BEGIN

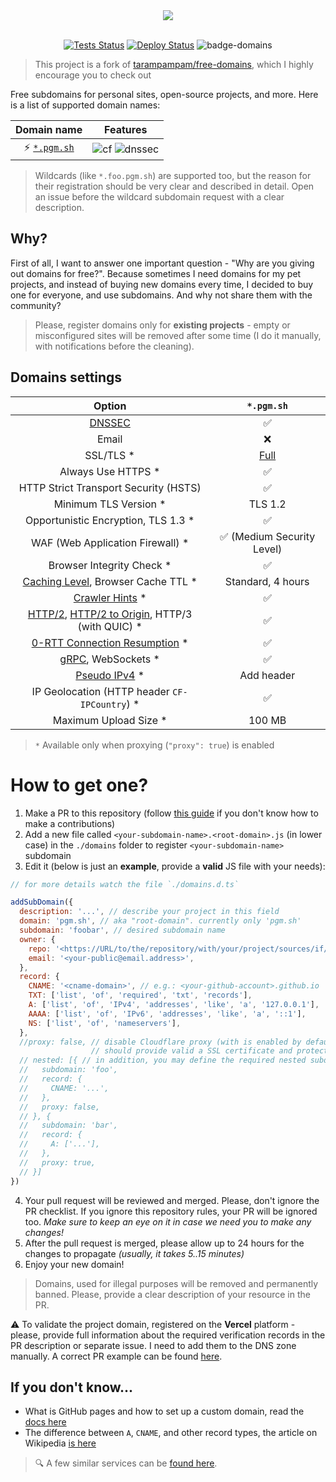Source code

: <div align="center">
  <picture>
    <source media="(prefers-color-scheme: dark)" srcset="https://socialify.git.ci/piemadd/pgm.sh/image?description=1&font=Raleway&forks=1&issues=1&owner=0&pulls=1&pattern=Solid&stargazers=1&theme=Dark">
    <img src="https://socialify.git.ci/piemadd/pgm.sh/image?description=1&font=Raleway&forks=1&issues=1&owner=0&pulls=1&pattern=Solid&stargazers=1&theme=Light">
  </picture>
  <br/>
  <br/>

[![Tests Status][badge-tests]][actions]
[![Deploy Status][badge-deploy]][deploy]
![badge-domains]
</div>

> This project is a fork of [tarampampam/free-domains](https://github.com/tarampampam/free-domains), which I highly encourage you to check out

Free subdomains for personal sites, open-source projects, and more. Here is a list of supported domain names:

|              Domain name              |                         Features                          |
|:-------------------------------------:|:---------------------------------------------------------:|
| ⚡ [`*.pgm.sh`](https://pgm.sh/) | ![cf][badge-cf] ![dnssec][badge-dnssec] |

> Wildcards (like `*.foo.pgm.sh`) are supported too, but the reason for their registration should be very
> clear and described in detail. Open an issue before the wildcard subdomain request with a clear description.

[badge-cf]:https://shields.io/badge/%20-cloudflare-blue?logo=cloudflare&style=plastic?cacheSeconds=3600
[badge-dnssec]:https://shields.io/badge/%20-DNSSEC-blue?logo=moleculer&logoColor=white&style=plastic?cacheSeconds=3600
[badge-ssl]:https://shields.io/badge/SSL-Required-blue?style=plastic?cacheSeconds=3600

## Why?

First of all, I want to answer one important question - "Why are you giving out domains for free?". Because sometimes
I need domains for my pet projects, and instead of buying new domains every time, I decided to buy one for everyone,
and use subdomains. And why not share them with the community?

> Please, register domains only for **existing projects** - empty or misconfigured sites will be removed after some 
> time (I do it manually, with notifications before the cleaning).

## Domains settings

|                                   Option                                   |       `*.pgm.sh`       |
|:--------------------------------------------------------------------------:|:-------------------------:|
|                              [DNSSEC][dnssec]                              |             ✅             |
|                                   Email                                    |             ❌             |
|                                 SSL/TLS *                                  |     [Full][ssl-full]      |
|                             Always Use HTTPS *                             |             ✅             |
|                   HTTP Strict Transport Security (HSTS)                    |             ✅             |
|                           Minimum TLS Version *                            |          TLS 1.2          |
|                    Opportunistic Encryption, TLS 1.3 *                     |             ✅             |
|                      WAF (Web Application Firewall) *                      | ✅ (Medium Security Level) |
|                         Browser Integrity Check *                          |             ✅             |
|            [Caching Level][caching-levels], Browser Cache TTL *            |     Standard, 4 hours     |
|                      [Crawler Hints][crawler-hints] *                      |             ✅             |
| [HTTP/2][http2], [HTTP/2 to Origin][http2-to-origin], HTTP/3 (with QUIC) * |             ✅             |
|                   [0-RTT Connection Resumption][0rtt] *                    |             ✅             |
|                         [gRPC][grpc], WebSockets *                         |             ✅             |
|                        [Pseudo IPv4][pseudo-ipv4] *                        |        Add header         |
|               IP Geolocation (HTTP header `CF-IPCountry`) *                |             ✅             |
|                           Maximum Upload Size *                            |          100 MB           |

> `*` Available only when proxying (`"proxy": true`) is enabled

[dnssec]:https://developers.cloudflare.com/dns/additional-options/dnssec
[ssl-full]:https://developers.cloudflare.com/ssl/origin-configuration/ssl-modes/full/
[ssl-flex]:https://developers.cloudflare.com/ssl/origin-configuration/ssl-modes/flexible/
[caching-levels]:https://developers.cloudflare.com/cache/how-to/set-caching-levels
[crawler-hints]:https://blog.cloudflare.com/crawler-hints-how-cloudflare-is-reducing-the-environmental-impact-of-web-searches/
[http2]:https://www.cloudflare.com/website-optimization/http2/what-is-http2/
[http2-to-origin]:https://developers.cloudflare.com/cache/how-to/enable-http2-to-origin
[0rtt]:https://developers.cloudflare.com/fundamentals/network/0-rtt-connection-resumption/
[grpc]:https://support.cloudflare.com/hc/en-us/articles/360050483011
[pseudo-ipv4]:https://support.cloudflare.com/hc/en-us/articles/229666767

# How to get one?

1. Make a PR to this repository (follow [this guide](https://github.com/firstcontributions/first-contributions) 
if you don't know how to make a contributions)
2. Add a new file called `<your-subdomain-name>.<root-domain>.js` (in lower case) in the `./domains` folder to
register `<your-subdomain-name>` subdomain
3. Edit it (below is just an **example**, provide a **valid** JS file with your needs):

```javascript
// for more details watch the file `./domains.d.ts`

addSubDomain({
  description: '...', // describe your project in this field
  domain: 'pgm.sh', // aka "root-domain". currently only 'pgm.sh'
  subdomain: 'foobar', // desired subdomain name
  owner: {
    repo: '<https://URL/to/the/repository/with/your/project/sources/if/it/is/public>',
    email: '<your-public@email.address>',
  },
  record: {
    CNAME: '<cname-domain>', // e.g.: <your-github-account>.github.io
    TXT: ['list', 'of', 'required', 'txt', 'records'],
    A: ['list', 'of', 'IPv4', 'addresses', 'like', 'a', '127.0.0.1'],
    AAAA: ['list', 'of', 'IPv6', 'addresses', 'like', 'a', '::1'],
    NS: ['list', 'of', 'nameservers'],
  },
  //proxy: false, // disable Cloudflare proxy (with is enabled by default). In this case, your origin server
                  // should provide valid a SSL certificate and protection CF will be disabled
  // nested: [{ // in addition, you may define the required nested subdomains
  //   subdomain: 'foo',
  //   record: {
  //     CNAME: '...',
  //   },
  //   proxy: false,
  // }, {
  //   subdomain: 'bar',
  //   record: {
  //     A: ['...'],
  //   },
  //   proxy: true,
  // }]
})
```

4. Your pull request will be reviewed and merged. Please, don't ignore the PR checklist. If you ignore this
repository rules, your PR will be ignored too. _Make sure to keep an eye on it in case we need you to make any changes!_
5. After the pull request is merged, please allow up to 24 hours for the changes to propagate _(usually, it
takes 5..15 minutes)_
6. Enjoy your new domain!

> Domains, used for illegal purposes will be removed and permanently banned. Please, provide a clear description of
> your resource in the PR.

⚠ To validate the project domain, registered on the **Vercel** platform - please, provide full information about the
required verification records in the PR description or separate issue. I need to add them to the DNS zone manually.
A correct PR example can be found [here](https://github.com/piemadd/pgm.sh/pull/300).

## If you don't know...

- What is GitHub pages and how to set up a custom domain, read the [docs here](https://docs.github.com/en/pages/configuring-a-custom-domain-for-your-github-pages-site)
- The difference between `A`, `CNAME`, and other record types, the article on Wikipedia [is here](https://en.wikipedia.org/wiki/List_of_DNS_record_types)

> 🔍 A few similar services can be [found here](https://free-for.dev/#/?id=domain).  

[badge-tests]:https://img.shields.io/github/actions/workflow/status/piemadd/pgm.sh/tests.yml?branch=main&label=tests&logo=github&style=for-the-badge
[badge-deploy]:https://img.shields.io/github/actions/workflow/status/piemadd/pgm.sh/deploy.yml?branch=main&label=deploy&logo=github&style=for-the-badge
[badge-domains]:https://img.shields.io/github/directory-file-count/piemadd/pgm.sh/domains?label=domains&style=for-the-badge&type=file

[actions]:https://github.com/piemadd/pgm.sh/actions
[deploy]:https://github.com/piemadd/pgm.sh/actions/workflows/deploy.yml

END

Instructions to follow:
Provide the count of lines above that contain "file", without any other words.

Completed exercise:
4